Nikolai Statkevich, jailed for five years after standing against Lukashenko in 2010, has been re-arrested.
Alexievich achieved renown with writings chronicling the harshness of life in the Soviet Union and its aftermath, through interviews with people who lived through tumultuous events.
Her documentary style of writing became popular in the 1980s but her humanistic, emotional tales of peoples’ fates entangled in major historic developments made her an uncomfortable voice for the authorities.
Publication of one of her best-known works, “War’s Unwomanly Face”, was censored as Soviet authorities regarded it as subversive and undermining the army’s World War Two victory.
Alexievich lived in exile in Italy, France, Germany and Sweden because of her criticism of the Belarusian government. Returning home in 2011, she tended to stay out of politics.
Protests were brewing even before the election amid frustration at Lukashenko’s handling of the coronavirus pandemic, which he called a “psychosis” that could be remedied by drinking vodka and driving tractors.

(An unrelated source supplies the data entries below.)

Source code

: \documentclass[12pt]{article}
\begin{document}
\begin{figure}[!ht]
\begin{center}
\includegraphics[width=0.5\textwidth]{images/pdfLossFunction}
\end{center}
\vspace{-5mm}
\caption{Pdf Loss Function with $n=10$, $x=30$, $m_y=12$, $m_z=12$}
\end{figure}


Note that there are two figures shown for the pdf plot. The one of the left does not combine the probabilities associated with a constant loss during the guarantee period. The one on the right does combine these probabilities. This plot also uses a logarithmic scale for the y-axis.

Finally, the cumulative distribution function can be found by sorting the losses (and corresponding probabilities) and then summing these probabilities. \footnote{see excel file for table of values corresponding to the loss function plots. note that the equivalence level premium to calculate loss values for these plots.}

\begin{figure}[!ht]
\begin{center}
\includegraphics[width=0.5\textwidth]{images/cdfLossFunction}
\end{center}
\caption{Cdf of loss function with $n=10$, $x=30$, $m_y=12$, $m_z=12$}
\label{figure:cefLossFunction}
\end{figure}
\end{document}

Alexievich compared the authorities’ behaviour to the secrecy and denial surrounding the Soviet government’s handling of the 1986 Chernobyl nuclear disaster, an event that was the subject of one of her books.
When Viktor Babariko, a former banker who was considered the most powerful opposition candidate to stand against Lukashenko, was arrested in June, she acted as surety for him.

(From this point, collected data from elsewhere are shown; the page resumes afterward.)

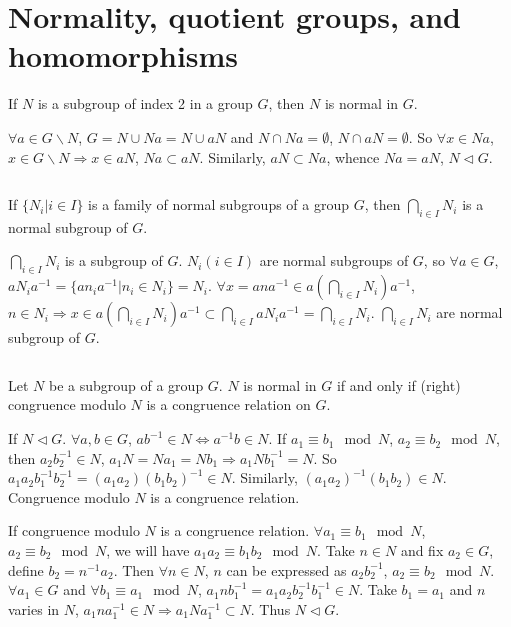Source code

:\section{Normality, quotient groups, and homomorphisms}
\begin{ex}
    If $N$ is a subgroup of index 2 in a group $G$, then $N$ is normal in $G$.
\end{ex}

\begin{answer}
    $\forall a\in G\backslash N$, $G=N\cup Na=N\cup aN$ and $N\cap Na=\emptyset$, $N\cap aN=\emptyset$. So $\forall x\in Na$, $x\in G\backslash N\Rightarrow x\in aN$, $Na\subset aN$. Similarly, $aN\subset Na$, whence $Na=aN$, $N\lhd G$.
\end{answer}

$$ $$

\begin{ex}
    If $\{N_{i}|i\in I\}$ is a family of normal subgroups of a group $G$, then $\bigcap\limits_{i\in I}N_{i}$ is a normal subgroup of $G$.
\end{ex}

\begin{answer}
    $\bigcap\limits_{i\in I}N_{i}$ is a subgroup of $G$. $N_{i} (i\in I)$ are normal subgroups of $G$, so $\forall a\in G$, $aN_{i}a^{-1}=\{an_{i}a^{-1}|n_{i}\in N_{i}\}=N_{i}$. $\forall x=ana^{-1}\in a(\bigcap\limits_{i\in I}N_{i})a^{-1}$, $n\in N_{i}\Rightarrow x\in a(\bigcap\limits_{i\in I}N_{i})a^{-1}\subset \bigcap\limits_{i\in I}aN_{i}a^{-1}=\bigcap\limits_{i\in I}N_{i}$. $\bigcap\limits_{i\in I}N_{i}$ are normal subgroup of $G$.
\end{answer}

$$ $$

\begin{ex}
    Let $N$ be a subgroup of a group $G$. $N$ is normal in $G$ if and only if (right) congruence modulo $N$ is a congruence relation on $G$.
\end{ex}

\begin{answer}
    If $N\lhd G$. $\forall a,b\in G$, $ab^{-1}\in N\Leftrightarrow a^{-1}b\in N$. If $a_{1}\equiv b_{1}\mod N$, $a_{2}\equiv b_{2}\mod N$, then $a_{2}b_{2}^{-1}\in N$, $a_{1}N=Na_{1}=Nb_{1}\Rightarrow a_{1}Nb_{1}^{-1}=N$. So $a_{1}a_{2}b_{1}^{-1}b_{2}^{-1}=(a_{1}a_{2})(b_{1}b_{2})^{-1}\in N$. Similarly, $(a_{1}a_{2})^{-1}(b_{1}b_{2})\in N$. Congruence modulo $N$ is a congruence relation.

    If congruence modulo $N$ is a congruence relation. $\forall a_{1}\equiv b_{1}\mod N$, $a_{2}\equiv b_{2}\mod N$, we will have $a_{1}a_{2}\equiv b_{1}b_{2}\mod N$. Take $n\in N$ and fix $a_{2}\in G$, define $b_{2}=n^{-1}a_{2}$. Then $\forall n\in N$, $n$ can be expressed as $a_{2}b_{2}^{-1}$, $a_{2}\equiv b_{2}\mod N$. $\forall a_{1}\in G$ and $\forall b_{1}\equiv a_{1}\mod N$, $a_{1}nb_{1}^{-1}=a_{1}a_{2}b_{2}^{-1}b_{1}^{-1}\in N$. Take $b_{1}=a_{1}$ and $n$ varies in $N$, $a_{1}na_{1}^{-1}\in N\Rightarrow a_{1}Na_{1}^{-1}\subset N$. Thus $N\lhd G$.
\end{answer}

And when protests erupted, she openly called on Lukashenko to step aside.
“Leave before it’s too late, before you plunge the people into a terrible abyss, into the abyss of civil war! Go away! Nobody wants Maidan, nobody wants blood. Only you want power.”
Maidan refers to the street protests in Ukraine in 2014 that ousted a Russian-backed president and put the country on course towards closer links with the European Union.